REQUIRED ACTION:
The needed output is the run of lines below from the one containing "Once per scene" through the one containing "the other side. If", copied exactly and free of pictures.

** MATERIALS PROVIDED follows **

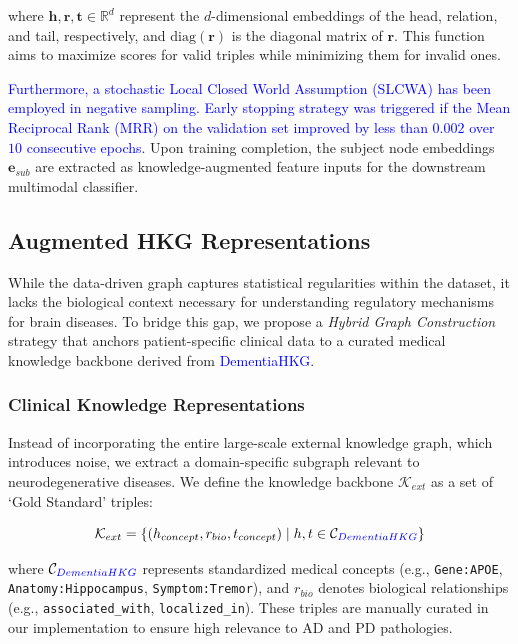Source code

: \documentclass[lettersize,journal]{IEEEtran}
\begin{document}
    where $\mathbf{h}, \mathbf{r}, \mathbf{t} \in \mathbb{R}^d$ represent the $d$-dimensional embeddings of the head, relation, and tail, respectively, and $\text{diag}(\mathbf{r})$ is the diagonal matrix of $\mathbf{r}$. This function aims to maximize scores for valid triples while minimizing them for invalid ones.

    \textcolor{blue}{Furthermore, a stochastic Local Closed World Assumption (SLCWA) has been employed in negative sampling. Early stopping strategy was triggered if the Mean Reciprocal Rank (MRR) on the validation set improved by less than $0.002$ over $10$ consecutive epochs.}
    Upon training completion, the subject node embeddings $\mathbf{e}_{sub}$ are extracted as knowledge-augmented feature inputs for the downstream multimodal classifier.


\subsection{Augmented HKG Representations}

    While the data-driven graph captures statistical regularities within the dataset, it lacks the biological context necessary for understanding regulatory mechanisms for brain diseases. To bridge this gap, we propose a \textit{Hybrid Graph Construction} strategy that anchors patient-specific clinical data to a curated medical knowledge backbone derived from \textcolor{blue}{DementiaHKG}.

\subsubsection{Clinical Knowledge Representations}

    Instead of incorporating the entire large-scale external knowledge graph, which introduces noise, we extract a domain-specific subgraph relevant to neurodegenerative diseases. We define the knowledge backbone $\mathcal{K}_{ext}$ as a set of `Gold Standard' triples:

    \begin{equation}
        \mathcal{K}_{ext} = \{ (h_{concept}, r_{bio}, t_{concept}) \mid h, t \in \mathcal{C}_{\textcolor{blue}{DementiaHKG}} \}
        \label{Eq5}
    \end{equation}

    where $\mathcal{C}_{\textcolor{blue}{DementiaHKG}}$ represents standardized medical concepts (e.g., \texttt{Gene:APOE}, \texttt{Anatomy:Hippocampus}, \texttt{Symptom:Tremor}), and $r_{bio}$ denotes biological relationships (e.g., \texttt{associated\_with}, \texttt{localized\_in}). These triples are manually curated in our implementation to ensure high relevance to AD and PD pathologies.
\end{document}

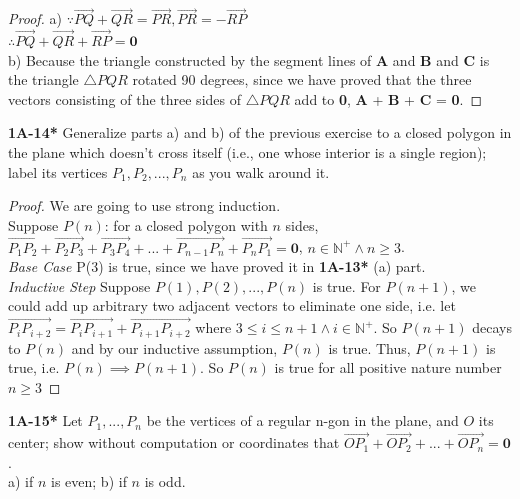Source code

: \documentclass{article}
\begin{document}
%
%
\begin{proof}
a) $\because \overrightarrow{PQ} + \overrightarrow{QR} = \overrightarrow{PR}, \overrightarrow{PR} = -\overrightarrow{RP}$
\\ $\therefore \overrightarrow{PQ} + \overrightarrow{QR} + \overrightarrow{RP} = \mathbf{0}$
\\ b) Because the triangle constructed by the segment lines of \textbf{A} and \textbf{B} and \textbf{C} is the triangle $\bigtriangleup PQR$ rotated 90 degrees, since we have proved that the three vectors consisting of the three sides of $\bigtriangleup PQR$ add to \textbf{0}, \textbf{A} + \textbf{B} + \textbf{C} = \textbf{0}.
\end{proof}
%
%
\textbf{1A-14*} Generalize parts a) and b) of the previous exercise to a closed polygon in the plane which doesn't cross itself (i.e., one whose interior is a single region); label its vertices $P_1, P_2,...,P_n$ as you walk around it.
%
%
\begin{proof}
We are going to use strong induction. 
\\Suppose $P(n)$: for a closed polygon with $n$ sides, $\overrightarrow{P_1P_2} + \overrightarrow{P_2P_3} + \overrightarrow{P_3P_4} + ... + \overrightarrow{P_{n-1}P_n} + \overrightarrow{P_nP_1} = \mathbf{0}$, $n \in \mathbb{N}^+ \wedge n \geq 3$.
\\ \textit{Base Case} P(3) is true, since we have proved it in \textbf{1A-13*} (a) part.
\\ \textit{Inductive Step} Suppose $P(1), P(2), ..., P(n)$ is true. For $P(n+1)$, we could add up arbitrary two adjacent vectors to eliminate one side, i.e. let $\overrightarrow{P_iP_{i+2}} = \overrightarrow{P_iP_{i+1}} + \overrightarrow{P_{i+1}P_{i+2}}$ where $ 3 \leq i \leq n+1 \wedge i \in \mathbb{N}^+$. So $P(n+1)$ decays to $P(n)$ and by our inductive assumption, $P(n)$ is true. Thus, $P(n+1)$ is true, i.e. $P(n) \implies P(n+1)$. So $P(n)$ is true for all positive nature number $n \geq 3$
\end{proof}
%
%
\textbf{1A-15*} Let $P_1, ..., P_n$ be the vertices of a regular n-gon in the plane, and $O$ its center; show without computation or coordinates that $\overrightarrow{OP_1} + \overrightarrow{OP_2} + ... + \overrightarrow{OP_n} = \mathbf{0}$.
\\ a) if $n$ is even;  b) if $n$ is odd.
%
%
\end{document}
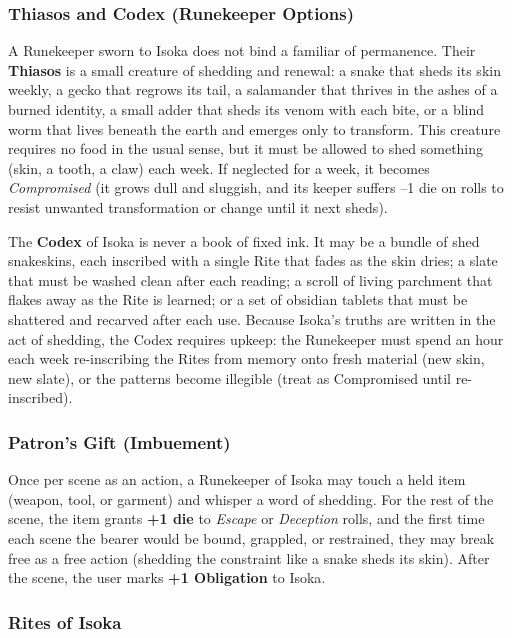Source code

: \subsubsection*{Thiasos and Codex (Runekeeper Options)}

A Runekeeper sworn to Isoka does not bind a familiar of permanence. Their \textbf{Thiasos} is a small creature of shedding and renewal: a snake that sheds its skin weekly, a gecko that regrows its tail, a salamander that thrives in the ashes of a burned identity, a small adder that sheds its venom with each bite, or a blind worm that lives beneath the earth and emerges only to transform. This creature requires no food in the usual sense, but it must be allowed to shed something (skin, a tooth, a claw) each week. If neglected for a week, it becomes \textit{Compromised} (it grows dull and sluggish, and its keeper suffers --1 die on rolls to resist unwanted transformation or change until it next sheds).

The \textbf{Codex} of Isoka is never a book of fixed ink. It may be a bundle of shed snakeskins, each inscribed with a single Rite that fades as the skin dries; a slate that must be washed clean after each reading; a scroll of living parchment that flakes away as the Rite is learned; or a set of obsidian tablets that must be shattered and recarved after each use. Because Isoka's truths are written in the act of shedding, the Codex requires upkeep: the Runekeeper must spend an hour each week re-inscribing the Rites from memory onto fresh material (new skin, new slate), or the patterns become illegible (treat as Compromised until re-inscribed).

\subsubsection*{Patron's Gift (Imbuement)}

Once per scene as an action, a Runekeeper of Isoka may touch a held item (weapon, tool, or garment) and whisper a word of shedding. For the rest of the scene, the item grants \textbf{+1 die} to \textit{Escape} or \textit{Deception} rolls, and the first time each scene the bearer would be bound, grappled, or restrained, they may break free as a free action (shedding the constraint like a snake sheds its skin). After the scene, the user marks \textbf{+1 Obligation} to Isoka.

\subsubsection*{Rites of Isoka}


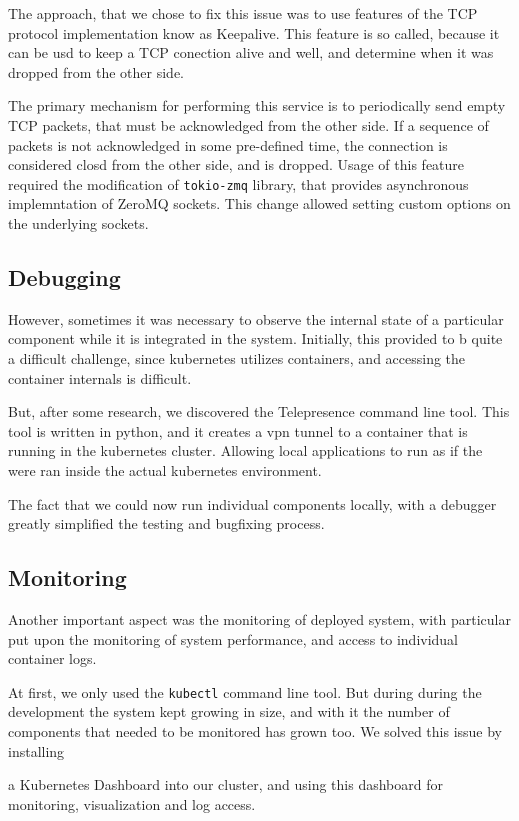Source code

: The approach, that we chose to fix this issue was to use features of the TCP protocol implementation know as Keepalive.
This feature is so called, because it can be usd to keep a TCP conection alive and well, and determine when it was dropped from the other side.

The primary mechanism for performing this service is to periodically send empty TCP packets, that must be acknowledged from
the other side. If a sequence of packets is not acknowledged in some pre-defined time, the connection is considered closd
from the other side, and is dropped. Usage of this feature required the modification of \verb|tokio-zmq| library, that provides asynchronous implemntation
of ZeroMQ sockets. This change allowed setting custom options on the underlying sockets.


\subsection{Debugging}
However, sometimes it was necessary to observe the internal state of a particular component while it is integrated in the system.
Initially, this provided to b quite a difficult challenge, since kubernetes utilizes containers, and accessing the container
internals is difficult.

But, after some research, we discovered the Telepresence command line tool. This tool is written in python,
and it creates a vpn tunnel to a container that is running in the kubernetes cluster. Allowing local applications to run as if
the were ran inside the actual kubernetes environment.

The fact that we could now run individual components locally, with a debugger greatly simplified the testing and bugfixing process.

\subsection{Monitoring}
Another important aspect was the monitoring of deployed system, with particular  put upon
the monitoring of system performance, and access to individual container logs.

At first, we only used the \verb|kubectl| command line tool. But during during the development the system kept growing
in size, and with it the number of components that needed to be monitored has grown too. We solved this issue by installing

a Kubernetes Dashboard into our cluster, and using this dashboard for monitoring, visualization and log access.

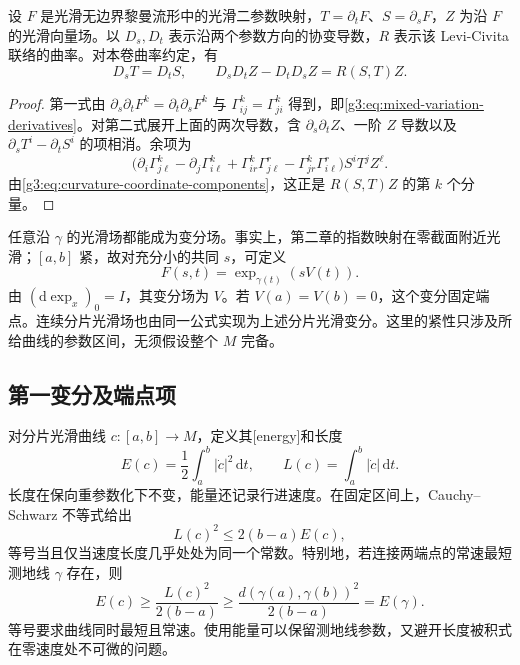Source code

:\begin{proposition}\label{g3:prop:variation-commutation}
	设 \(F\) 是光滑无边界黎曼流形中的光滑二参数映射，\(T=\partial_tF\)、\(S=\partial_sF\)，\(Z\) 为沿 \(F\) 的光滑向量场。以 \(D_s,D_t\) 表示沿两个参数方向的协变导数，\(R\) 表示该 Levi-Civita 联络的曲率。对本卷曲率约定，有
	\begin{equation}\label{g3:eq:variation-commutation}
		D_sT=D_tS,\qquad D_sD_tZ-D_tD_sZ=R(S,T)Z.
	\end{equation}
\end{proposition}
\begin{proof}
	第一式由 \(\partial_s\partial_tF^k=\partial_t\partial_sF^k\) 与 \(\Gamma^k_{ij}=\Gamma^k_{ji}\) 得到，即\eqref{g3:eq:mixed-variation-derivatives}。对第二式展开上面的两次导数，含 \(\partial_s\partial_tZ\)、一阶 \(Z\) 导数以及 \(\partial_sT^i-\partial_tS^i\) 的项相消。余项为
	\[
		\bigl(\partial_i\Gamma^k_{j\ell}-\partial_j\Gamma^k_{i\ell}
		+\Gamma^k_{ir}\Gamma^r_{j\ell}-\Gamma^k_{jr}\Gamma^r_{i\ell}\bigr)
		S^iT^jZ^\ell.
	\]
	由\eqref{g3:eq:curvature-coordinate-components}，这正是 \(R(S,T)Z\) 的第 \(k\) 个分量。
\end{proof}

任意沿 \(\gamma\) 的光滑场都能成为变分场。事实上，第二章的指数映射在零截面附近光滑；\([a,b]\) 紧，故对充分小的共同 \(s\)，可定义
\begin{equation}\label{g3:eq:exponential-field-variation}
	F(s,t)=\exp_{\gamma(t)}(sV(t)).
\end{equation}
由 \((\mathrm d\exp_x)_0=I\)，其变分场为 \(V\)。若 \(V(a)=V(b)=0\)，这个变分固定端点。连续分片光滑场也由同一公式实现为上述分片光滑变分。这里的紧性只涉及所给曲线的参数区间，无须假设整个 \(M\) 完备。

\subsection{第一变分及端点项}
\label{g3:subsec:0601:02}

对分片光滑曲线 \(c:[a,b]\to M\)，定义其[energy]和长度
\begin{equation}\label{g3:eq:curve-energy-length}
	E(c)=\frac12\int_a^b|\dot c|^2\,\mathrm dt,
	\qquad L(c)=\int_a^b|\dot c|\,\mathrm dt.
\end{equation}
长度在保向重参数化下不变，能量还记录行进速度。在固定区间上，Cauchy--Schwarz 不等式给出
\begin{equation}\label{g3:eq:energy-length-inequality}
	L(c)^2\le2(b-a)E(c),
\end{equation}
等号当且仅当速度长度几乎处处为同一个常数。特别地，若连接两端点的常速最短测地线 \(\gamma\) 存在，则
\[
	E(c)\ge \frac{L(c)^2}{2(b-a)}
	\ge\frac{d(\gamma(a),\gamma(b))^2}{2(b-a)}=E(\gamma).
\]
等号要求曲线同时最短且常速。使用能量可以保留测地线参数，又避开长度被积式在零速度处不可微的问题。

** End of MATERIALS PROVIDED **

RESULT OF THE EXERCISE:
Once per scene as an action, a Runekeeper of Isoka may touch a held item (weapon, tool, or garment) and whisper a word of shedding. For the rest of the scene, the item grants \textbf{+1 die} to \textit{Escape} or \textit{Deception} rolls, and the first time each scene the bearer would be bound, grappled, or restrained, they may break free as a free action (shedding the constraint like a snake sheds its skin). After the scene, the user marks \textbf{+1 Obligation} to Isoka.

\subsubsection*{Rites of Isoka}


Source code

: The approach, that we chose to fix this issue was to use features of the TCP protocol implementation know as Keepalive.
This feature is so called, because it can be usd to keep a TCP conection alive and well, and determine when it was dropped from the other side.

The primary mechanism for performing this service is to periodically send empty TCP packets, that must be acknowledged from
the other side. If a sequence of packets is not acknowledged in some pre-defined time, the connection is considered closd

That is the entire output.